**TASK OBJECTIVE:** Where the records below show a line containing "Classification is about", start copying; end with the line containing "### 1.0.7 (2019-06-25)", and copy it too.

***** EXERCISE DATA

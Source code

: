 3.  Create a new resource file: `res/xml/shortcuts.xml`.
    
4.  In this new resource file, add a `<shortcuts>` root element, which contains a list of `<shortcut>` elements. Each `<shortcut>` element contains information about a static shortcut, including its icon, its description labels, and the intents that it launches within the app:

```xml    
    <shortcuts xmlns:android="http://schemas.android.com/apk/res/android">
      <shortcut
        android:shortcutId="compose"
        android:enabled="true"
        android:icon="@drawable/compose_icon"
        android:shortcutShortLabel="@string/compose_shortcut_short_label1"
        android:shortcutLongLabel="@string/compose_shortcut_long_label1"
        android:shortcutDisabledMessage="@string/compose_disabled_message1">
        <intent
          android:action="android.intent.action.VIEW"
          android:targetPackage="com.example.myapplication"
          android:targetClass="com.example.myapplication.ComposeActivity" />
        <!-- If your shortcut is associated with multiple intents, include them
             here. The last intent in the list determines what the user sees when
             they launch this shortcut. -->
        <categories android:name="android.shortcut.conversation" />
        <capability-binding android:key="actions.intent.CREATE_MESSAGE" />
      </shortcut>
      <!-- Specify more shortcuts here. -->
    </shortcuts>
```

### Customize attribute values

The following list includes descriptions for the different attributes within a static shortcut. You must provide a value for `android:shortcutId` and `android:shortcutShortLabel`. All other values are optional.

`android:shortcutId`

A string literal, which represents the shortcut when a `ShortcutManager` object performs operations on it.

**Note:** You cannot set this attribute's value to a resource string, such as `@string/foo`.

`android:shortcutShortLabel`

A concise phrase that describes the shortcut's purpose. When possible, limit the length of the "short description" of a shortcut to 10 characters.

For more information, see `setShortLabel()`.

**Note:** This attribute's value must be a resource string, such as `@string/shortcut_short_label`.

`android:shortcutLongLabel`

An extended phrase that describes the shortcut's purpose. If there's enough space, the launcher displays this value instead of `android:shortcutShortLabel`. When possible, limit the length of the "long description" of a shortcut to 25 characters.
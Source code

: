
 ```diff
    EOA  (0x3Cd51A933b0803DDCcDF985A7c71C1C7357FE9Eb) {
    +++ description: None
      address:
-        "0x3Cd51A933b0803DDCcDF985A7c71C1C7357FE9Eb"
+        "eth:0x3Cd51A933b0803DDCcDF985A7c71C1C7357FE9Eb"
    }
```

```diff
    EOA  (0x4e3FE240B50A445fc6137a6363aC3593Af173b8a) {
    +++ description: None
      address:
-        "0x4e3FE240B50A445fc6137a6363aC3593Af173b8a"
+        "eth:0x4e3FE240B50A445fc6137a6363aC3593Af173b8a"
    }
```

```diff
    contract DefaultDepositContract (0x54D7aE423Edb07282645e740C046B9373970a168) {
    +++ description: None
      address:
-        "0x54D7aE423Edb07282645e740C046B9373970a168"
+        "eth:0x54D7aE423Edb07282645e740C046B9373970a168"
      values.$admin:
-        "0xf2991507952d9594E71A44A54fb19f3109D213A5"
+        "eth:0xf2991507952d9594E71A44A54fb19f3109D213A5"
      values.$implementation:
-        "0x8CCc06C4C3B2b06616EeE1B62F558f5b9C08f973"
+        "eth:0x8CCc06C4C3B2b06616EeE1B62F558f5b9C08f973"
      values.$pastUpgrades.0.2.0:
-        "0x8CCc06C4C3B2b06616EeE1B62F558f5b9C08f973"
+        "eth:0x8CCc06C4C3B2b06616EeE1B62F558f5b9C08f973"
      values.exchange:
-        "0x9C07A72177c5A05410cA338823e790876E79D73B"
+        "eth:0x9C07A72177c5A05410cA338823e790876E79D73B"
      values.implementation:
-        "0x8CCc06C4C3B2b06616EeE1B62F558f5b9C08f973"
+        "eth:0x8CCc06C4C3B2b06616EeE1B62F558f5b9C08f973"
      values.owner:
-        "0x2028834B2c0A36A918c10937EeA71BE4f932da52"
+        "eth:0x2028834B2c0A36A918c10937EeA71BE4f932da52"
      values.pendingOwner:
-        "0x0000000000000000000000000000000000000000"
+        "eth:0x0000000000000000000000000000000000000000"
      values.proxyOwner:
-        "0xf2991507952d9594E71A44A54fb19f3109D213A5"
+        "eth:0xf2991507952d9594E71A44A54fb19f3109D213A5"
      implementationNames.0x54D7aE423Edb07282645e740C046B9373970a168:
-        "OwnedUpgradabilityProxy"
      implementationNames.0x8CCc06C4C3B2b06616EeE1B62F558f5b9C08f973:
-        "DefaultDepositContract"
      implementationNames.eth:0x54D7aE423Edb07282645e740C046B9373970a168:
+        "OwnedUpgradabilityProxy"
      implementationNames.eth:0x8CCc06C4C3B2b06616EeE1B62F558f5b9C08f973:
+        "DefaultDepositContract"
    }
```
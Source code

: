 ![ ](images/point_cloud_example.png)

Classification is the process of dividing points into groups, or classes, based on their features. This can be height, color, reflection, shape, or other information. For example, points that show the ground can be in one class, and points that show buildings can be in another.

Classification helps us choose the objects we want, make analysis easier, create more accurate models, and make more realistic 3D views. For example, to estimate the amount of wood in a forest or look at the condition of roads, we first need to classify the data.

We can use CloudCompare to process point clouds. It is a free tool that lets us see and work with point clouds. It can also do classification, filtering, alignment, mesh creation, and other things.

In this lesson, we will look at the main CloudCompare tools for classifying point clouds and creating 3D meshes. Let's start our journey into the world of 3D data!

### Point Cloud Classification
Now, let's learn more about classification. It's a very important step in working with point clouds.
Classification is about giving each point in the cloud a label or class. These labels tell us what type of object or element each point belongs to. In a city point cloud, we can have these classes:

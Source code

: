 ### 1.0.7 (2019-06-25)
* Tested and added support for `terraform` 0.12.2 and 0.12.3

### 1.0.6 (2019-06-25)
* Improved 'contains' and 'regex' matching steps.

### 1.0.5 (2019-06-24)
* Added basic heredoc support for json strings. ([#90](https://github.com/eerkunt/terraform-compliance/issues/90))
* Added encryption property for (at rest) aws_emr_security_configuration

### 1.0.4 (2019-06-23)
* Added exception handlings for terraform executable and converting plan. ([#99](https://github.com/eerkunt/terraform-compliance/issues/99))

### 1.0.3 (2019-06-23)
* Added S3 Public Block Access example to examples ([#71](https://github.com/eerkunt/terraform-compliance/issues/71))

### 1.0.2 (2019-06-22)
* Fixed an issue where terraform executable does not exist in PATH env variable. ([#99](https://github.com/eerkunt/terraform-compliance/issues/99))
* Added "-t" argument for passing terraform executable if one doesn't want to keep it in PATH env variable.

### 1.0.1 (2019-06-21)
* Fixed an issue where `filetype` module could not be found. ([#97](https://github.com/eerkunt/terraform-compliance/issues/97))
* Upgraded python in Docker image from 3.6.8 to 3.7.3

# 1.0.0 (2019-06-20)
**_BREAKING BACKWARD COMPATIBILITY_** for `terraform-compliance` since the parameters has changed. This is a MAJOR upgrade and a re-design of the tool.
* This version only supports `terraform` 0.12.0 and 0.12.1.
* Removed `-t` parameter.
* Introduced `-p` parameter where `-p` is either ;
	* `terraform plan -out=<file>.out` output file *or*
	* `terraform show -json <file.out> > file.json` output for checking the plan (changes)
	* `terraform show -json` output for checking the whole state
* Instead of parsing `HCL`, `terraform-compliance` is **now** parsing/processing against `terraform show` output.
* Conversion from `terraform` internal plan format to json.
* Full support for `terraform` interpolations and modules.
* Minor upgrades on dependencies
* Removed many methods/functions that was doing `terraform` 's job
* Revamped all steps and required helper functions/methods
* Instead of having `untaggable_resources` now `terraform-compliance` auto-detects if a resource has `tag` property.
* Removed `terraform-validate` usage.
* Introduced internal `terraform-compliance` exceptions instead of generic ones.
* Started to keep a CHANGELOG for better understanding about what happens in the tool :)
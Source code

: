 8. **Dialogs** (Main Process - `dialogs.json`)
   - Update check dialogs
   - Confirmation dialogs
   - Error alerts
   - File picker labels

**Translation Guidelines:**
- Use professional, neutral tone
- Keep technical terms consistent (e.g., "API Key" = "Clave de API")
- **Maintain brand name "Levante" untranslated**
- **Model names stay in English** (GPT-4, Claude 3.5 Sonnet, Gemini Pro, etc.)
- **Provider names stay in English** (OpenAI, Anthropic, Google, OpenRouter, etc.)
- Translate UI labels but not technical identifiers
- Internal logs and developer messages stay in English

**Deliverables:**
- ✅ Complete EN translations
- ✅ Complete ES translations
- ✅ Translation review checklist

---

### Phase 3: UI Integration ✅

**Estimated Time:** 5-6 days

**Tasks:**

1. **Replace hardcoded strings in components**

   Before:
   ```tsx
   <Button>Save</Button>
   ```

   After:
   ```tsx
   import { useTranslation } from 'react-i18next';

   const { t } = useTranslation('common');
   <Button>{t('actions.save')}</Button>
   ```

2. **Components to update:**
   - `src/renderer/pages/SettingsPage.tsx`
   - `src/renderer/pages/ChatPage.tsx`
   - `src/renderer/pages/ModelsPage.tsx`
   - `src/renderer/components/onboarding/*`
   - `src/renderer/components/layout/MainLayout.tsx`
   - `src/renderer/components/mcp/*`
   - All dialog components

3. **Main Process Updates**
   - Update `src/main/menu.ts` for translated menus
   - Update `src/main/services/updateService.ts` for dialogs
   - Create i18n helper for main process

**********

**WRITTEN REPLY:**
Classification is about giving each point in the cloud a label or class. These labels tell us what type of object or element each point belongs to. In a city point cloud, we can have these classes:

Source code

: ### 1.0.7 (2019-06-25)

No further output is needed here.